W fotelu lidera zimową przerwę w rozgrywkach spędzą piłkarki nożne Górnika Łęczna. Zielono-czarne w zaległym meczu 10. kolejki ekstraligi wygrały na wyjeździe z Czarnymi Sosnowiec 3:2, dzięki czemu awansowały na pierwsze miejsce w tabeli.
Bohaterką łęczyńskiej ekipy została Nigeryjka Macleans Chinonyerem, która skompletowała hat-tricka.

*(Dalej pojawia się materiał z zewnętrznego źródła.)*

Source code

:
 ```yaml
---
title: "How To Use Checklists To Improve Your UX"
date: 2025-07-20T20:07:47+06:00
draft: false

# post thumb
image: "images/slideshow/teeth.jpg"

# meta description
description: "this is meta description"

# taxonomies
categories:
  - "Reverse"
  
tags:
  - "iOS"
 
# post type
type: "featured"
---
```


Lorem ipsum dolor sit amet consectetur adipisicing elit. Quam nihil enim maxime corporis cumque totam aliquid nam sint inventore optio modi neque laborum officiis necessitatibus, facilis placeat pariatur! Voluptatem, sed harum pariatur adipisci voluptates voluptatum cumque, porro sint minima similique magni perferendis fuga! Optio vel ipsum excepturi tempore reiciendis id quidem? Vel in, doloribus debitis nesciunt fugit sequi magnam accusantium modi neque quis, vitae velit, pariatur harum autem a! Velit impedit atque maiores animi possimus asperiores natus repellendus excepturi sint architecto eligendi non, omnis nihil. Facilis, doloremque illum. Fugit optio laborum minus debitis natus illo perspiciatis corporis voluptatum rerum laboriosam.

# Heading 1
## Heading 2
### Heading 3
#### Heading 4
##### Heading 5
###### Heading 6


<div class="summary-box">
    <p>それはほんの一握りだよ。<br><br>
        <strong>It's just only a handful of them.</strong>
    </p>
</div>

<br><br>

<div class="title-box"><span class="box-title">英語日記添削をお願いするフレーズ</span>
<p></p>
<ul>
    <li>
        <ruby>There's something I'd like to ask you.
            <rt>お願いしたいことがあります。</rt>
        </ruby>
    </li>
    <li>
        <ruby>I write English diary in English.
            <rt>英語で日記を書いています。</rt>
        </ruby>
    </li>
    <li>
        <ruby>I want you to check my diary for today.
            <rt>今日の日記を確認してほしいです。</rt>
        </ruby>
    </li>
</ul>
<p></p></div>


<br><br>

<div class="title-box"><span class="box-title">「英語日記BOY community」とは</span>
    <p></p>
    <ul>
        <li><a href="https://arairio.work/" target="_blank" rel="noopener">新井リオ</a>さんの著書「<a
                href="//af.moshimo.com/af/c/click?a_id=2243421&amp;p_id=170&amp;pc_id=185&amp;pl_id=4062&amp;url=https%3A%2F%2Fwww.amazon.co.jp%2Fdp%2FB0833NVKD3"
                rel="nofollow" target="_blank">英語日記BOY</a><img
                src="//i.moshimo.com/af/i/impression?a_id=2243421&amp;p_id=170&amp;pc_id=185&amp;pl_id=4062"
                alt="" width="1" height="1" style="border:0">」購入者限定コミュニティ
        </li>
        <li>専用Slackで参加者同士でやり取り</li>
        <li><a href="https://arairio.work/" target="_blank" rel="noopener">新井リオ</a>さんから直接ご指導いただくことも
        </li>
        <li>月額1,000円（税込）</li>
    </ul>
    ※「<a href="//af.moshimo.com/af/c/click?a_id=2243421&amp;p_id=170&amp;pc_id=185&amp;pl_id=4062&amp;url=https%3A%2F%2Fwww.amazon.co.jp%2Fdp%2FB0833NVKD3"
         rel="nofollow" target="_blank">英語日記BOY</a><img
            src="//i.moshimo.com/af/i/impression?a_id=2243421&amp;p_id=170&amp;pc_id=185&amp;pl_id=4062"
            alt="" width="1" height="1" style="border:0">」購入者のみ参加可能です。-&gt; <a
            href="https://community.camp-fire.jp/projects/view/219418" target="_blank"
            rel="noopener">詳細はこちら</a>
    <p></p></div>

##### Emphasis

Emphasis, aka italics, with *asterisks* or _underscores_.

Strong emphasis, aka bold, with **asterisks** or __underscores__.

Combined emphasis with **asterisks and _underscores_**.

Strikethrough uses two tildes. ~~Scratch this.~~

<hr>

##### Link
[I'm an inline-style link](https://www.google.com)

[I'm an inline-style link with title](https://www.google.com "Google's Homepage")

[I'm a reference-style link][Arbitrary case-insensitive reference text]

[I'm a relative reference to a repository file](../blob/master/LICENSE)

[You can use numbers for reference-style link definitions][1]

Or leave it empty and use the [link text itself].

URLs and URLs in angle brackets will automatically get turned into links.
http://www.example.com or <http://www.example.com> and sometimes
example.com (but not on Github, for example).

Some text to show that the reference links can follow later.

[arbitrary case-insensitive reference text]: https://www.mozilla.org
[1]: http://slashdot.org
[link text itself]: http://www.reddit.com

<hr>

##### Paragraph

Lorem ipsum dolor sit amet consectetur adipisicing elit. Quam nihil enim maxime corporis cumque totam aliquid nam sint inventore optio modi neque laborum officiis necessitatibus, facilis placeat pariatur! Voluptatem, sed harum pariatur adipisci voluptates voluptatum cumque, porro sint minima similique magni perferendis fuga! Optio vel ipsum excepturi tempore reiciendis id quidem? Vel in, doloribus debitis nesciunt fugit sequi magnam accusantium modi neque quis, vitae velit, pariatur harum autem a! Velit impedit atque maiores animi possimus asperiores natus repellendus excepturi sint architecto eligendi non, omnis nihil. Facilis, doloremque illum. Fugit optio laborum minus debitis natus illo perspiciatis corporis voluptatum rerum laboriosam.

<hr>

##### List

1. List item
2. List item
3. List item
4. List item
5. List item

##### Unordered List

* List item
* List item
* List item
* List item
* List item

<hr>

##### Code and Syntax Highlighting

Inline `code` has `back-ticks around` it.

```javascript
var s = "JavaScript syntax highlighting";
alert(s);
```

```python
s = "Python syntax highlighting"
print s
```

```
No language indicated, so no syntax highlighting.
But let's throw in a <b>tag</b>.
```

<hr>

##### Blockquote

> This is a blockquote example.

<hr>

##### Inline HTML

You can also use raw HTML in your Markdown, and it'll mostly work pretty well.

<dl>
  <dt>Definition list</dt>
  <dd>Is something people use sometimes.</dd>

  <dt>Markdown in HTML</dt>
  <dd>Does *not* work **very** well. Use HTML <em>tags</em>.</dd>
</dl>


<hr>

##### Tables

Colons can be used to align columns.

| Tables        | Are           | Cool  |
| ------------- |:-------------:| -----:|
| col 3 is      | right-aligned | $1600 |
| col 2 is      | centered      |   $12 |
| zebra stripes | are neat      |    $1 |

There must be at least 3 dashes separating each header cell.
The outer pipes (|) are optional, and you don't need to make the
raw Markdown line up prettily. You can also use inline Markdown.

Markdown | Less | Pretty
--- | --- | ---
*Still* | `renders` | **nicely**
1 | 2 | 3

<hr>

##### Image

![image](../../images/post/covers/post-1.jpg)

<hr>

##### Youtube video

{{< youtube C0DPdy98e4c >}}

Bardzo zadowolony z postawy zespołu w całej jesiennej rundzie jest trener Górnika Robert Makarewicz: – Jesteśmy bardzo dumni z naszego zespołu. Pomimo tego, że liczba rozegranych spotkań w ekstralidze u naszych zawodniczek jest jedną z najniższych, to dziewczyny udowadniają, że warto na nie stawiać i dawać im szansę. W każdym kolejnym meczu robią jakiś progres, tak jak dzisiaj nasze dwie 15-, 16-latki zagrały bardzo solidny ekstraligowy mecz. Aż miło było patrzeć.
Z jedenastu dotychczasowych meczów Górniczki wygrały dziewięć. Dwukrotnie schodziły z boiska pokonane. Na półmetku rywalizacji dwa punkty mniej zdobył UKS SMS Łódź.
Przed zespołem trenera Makarewicza tej jesieni jeszcze jedno wyzwanie: mecz 1/16 finału Pucharu Polski, w którym w sobotę o 16:00 zielono-czarne ponownie spotkają się z Czarnymi Sosnowiec. Tym razem zawody odbędą się jednak w Łęcznej.